Electrochemical nitrate reduction to ammonia powered by renewable electricity is not only a promising alternative to the established energy‐intense and non‐ecofriendly Haber–Bosch reaction for ammonia generation but also a future contributor to the ever‐more important denitrification schemes. Nevertheless, this reaction is still impeded by the lack of understanding for the underlying reaction mechanism on the molecular scale which is necessary for the rational design of active, selective, and stable electrocatalysts.

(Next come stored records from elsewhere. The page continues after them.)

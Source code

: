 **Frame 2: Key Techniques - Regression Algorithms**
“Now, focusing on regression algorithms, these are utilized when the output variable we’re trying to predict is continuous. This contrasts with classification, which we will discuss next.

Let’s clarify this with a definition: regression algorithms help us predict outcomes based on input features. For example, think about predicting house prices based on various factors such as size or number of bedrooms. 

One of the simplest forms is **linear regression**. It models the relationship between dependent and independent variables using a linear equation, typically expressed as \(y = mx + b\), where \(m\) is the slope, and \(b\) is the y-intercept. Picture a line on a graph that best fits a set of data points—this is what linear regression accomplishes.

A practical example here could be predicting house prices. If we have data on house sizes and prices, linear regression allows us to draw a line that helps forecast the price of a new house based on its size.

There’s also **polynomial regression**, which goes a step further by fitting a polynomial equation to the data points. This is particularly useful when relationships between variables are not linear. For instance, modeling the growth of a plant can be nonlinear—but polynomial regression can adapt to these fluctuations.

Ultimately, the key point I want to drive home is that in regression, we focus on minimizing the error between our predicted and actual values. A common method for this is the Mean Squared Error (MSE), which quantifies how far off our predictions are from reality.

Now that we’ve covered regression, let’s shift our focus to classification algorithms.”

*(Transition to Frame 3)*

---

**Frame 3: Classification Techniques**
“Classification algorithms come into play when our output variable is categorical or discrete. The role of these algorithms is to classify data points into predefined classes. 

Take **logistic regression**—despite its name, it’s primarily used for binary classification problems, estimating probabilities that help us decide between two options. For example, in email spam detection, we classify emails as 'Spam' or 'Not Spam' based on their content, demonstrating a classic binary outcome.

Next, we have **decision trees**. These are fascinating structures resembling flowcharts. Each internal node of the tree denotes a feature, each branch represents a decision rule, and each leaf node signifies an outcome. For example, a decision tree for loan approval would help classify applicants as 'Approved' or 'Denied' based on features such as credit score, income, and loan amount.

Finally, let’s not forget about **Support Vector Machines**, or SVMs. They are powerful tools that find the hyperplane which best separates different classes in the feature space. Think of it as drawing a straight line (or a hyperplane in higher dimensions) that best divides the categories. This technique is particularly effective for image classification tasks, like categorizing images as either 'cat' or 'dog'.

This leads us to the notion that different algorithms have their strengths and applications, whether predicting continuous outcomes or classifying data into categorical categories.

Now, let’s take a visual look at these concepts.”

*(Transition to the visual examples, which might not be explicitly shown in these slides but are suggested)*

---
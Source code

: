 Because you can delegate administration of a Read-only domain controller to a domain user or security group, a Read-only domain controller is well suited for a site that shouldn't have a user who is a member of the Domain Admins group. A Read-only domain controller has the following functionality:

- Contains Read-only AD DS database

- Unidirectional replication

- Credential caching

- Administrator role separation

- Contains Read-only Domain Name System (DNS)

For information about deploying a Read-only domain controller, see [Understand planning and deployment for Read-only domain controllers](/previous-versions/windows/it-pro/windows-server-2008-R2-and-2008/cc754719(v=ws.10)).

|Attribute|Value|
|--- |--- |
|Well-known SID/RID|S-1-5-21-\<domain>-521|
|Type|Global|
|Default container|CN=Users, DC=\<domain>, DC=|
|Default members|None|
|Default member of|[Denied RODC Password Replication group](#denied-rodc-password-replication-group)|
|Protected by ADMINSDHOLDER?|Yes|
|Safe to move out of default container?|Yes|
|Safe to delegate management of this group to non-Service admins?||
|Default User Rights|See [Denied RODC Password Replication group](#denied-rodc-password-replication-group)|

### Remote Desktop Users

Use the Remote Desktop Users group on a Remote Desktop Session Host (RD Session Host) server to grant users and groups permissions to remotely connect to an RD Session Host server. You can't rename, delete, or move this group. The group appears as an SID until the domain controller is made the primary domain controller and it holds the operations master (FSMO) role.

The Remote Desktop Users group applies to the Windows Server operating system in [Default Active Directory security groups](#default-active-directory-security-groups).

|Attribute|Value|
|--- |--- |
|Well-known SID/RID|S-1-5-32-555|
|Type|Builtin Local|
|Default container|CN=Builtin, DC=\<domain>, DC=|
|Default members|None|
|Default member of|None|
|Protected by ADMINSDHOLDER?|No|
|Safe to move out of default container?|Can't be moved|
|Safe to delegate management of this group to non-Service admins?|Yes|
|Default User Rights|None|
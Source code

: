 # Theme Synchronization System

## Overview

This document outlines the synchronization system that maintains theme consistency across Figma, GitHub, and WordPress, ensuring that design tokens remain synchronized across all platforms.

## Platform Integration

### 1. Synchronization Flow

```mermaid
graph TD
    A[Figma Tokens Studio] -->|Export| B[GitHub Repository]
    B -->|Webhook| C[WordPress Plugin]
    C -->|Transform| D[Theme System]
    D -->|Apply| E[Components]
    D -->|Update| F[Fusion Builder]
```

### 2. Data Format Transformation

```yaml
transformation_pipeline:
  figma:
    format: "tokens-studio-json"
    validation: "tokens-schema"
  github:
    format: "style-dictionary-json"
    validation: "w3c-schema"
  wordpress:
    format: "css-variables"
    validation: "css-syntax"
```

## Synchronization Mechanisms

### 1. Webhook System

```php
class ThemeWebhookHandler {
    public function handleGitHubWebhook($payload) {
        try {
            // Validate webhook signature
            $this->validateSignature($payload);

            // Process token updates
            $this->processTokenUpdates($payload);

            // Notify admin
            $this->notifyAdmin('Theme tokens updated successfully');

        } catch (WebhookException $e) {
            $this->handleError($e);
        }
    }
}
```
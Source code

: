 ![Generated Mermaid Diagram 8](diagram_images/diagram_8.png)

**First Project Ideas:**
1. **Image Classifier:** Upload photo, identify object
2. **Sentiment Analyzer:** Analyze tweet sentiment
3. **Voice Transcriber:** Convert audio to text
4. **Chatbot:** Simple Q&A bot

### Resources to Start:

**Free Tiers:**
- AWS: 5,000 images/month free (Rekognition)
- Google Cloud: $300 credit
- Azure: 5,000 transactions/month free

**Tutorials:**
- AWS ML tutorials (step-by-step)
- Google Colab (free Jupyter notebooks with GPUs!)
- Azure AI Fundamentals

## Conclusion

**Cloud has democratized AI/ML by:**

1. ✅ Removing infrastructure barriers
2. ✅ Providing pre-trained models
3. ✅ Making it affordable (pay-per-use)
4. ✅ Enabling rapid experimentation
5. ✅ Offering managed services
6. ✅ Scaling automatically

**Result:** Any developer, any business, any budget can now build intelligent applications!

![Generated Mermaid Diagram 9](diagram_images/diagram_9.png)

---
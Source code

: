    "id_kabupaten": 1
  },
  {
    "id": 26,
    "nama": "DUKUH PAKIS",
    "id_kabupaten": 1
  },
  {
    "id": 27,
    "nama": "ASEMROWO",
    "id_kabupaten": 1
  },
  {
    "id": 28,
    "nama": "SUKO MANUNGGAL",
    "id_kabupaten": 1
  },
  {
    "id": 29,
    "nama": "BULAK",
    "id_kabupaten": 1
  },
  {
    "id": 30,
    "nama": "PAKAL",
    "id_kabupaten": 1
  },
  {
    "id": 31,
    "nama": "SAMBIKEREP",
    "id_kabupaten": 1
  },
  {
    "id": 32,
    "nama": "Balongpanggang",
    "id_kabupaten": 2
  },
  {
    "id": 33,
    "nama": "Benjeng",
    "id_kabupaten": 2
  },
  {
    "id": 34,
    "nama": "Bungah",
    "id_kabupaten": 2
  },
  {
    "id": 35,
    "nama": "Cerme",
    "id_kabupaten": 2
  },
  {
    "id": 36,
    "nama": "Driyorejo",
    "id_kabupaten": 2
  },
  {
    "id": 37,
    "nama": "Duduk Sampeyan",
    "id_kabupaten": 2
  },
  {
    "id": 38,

Herein, a novel single‐site bismuth catalyst (Bi‐N‐C) for nitrate electroreduction is reported to produce ammonia with maximum Faradaic efficiency of 88.7% and at a high rate of 1.38 mg h⁻¹ mgcat⁻¹ at −0.35 V versus reversible hydrogen electrode (RHE). The active center (described as BiN₂C₂) is uncovered by detailed structural analysis. Coupled density functional theory calculations are applied to analyze the reaction mechanism and potential rate‐limiting steps for nitrate reduction based on the BiN₂C₂ model. The findings highlight the importance of model catalysts to utilize the potential of nitrate reduction as a new‐generation nitrogen‐management technology based on the construction of efficient active sites.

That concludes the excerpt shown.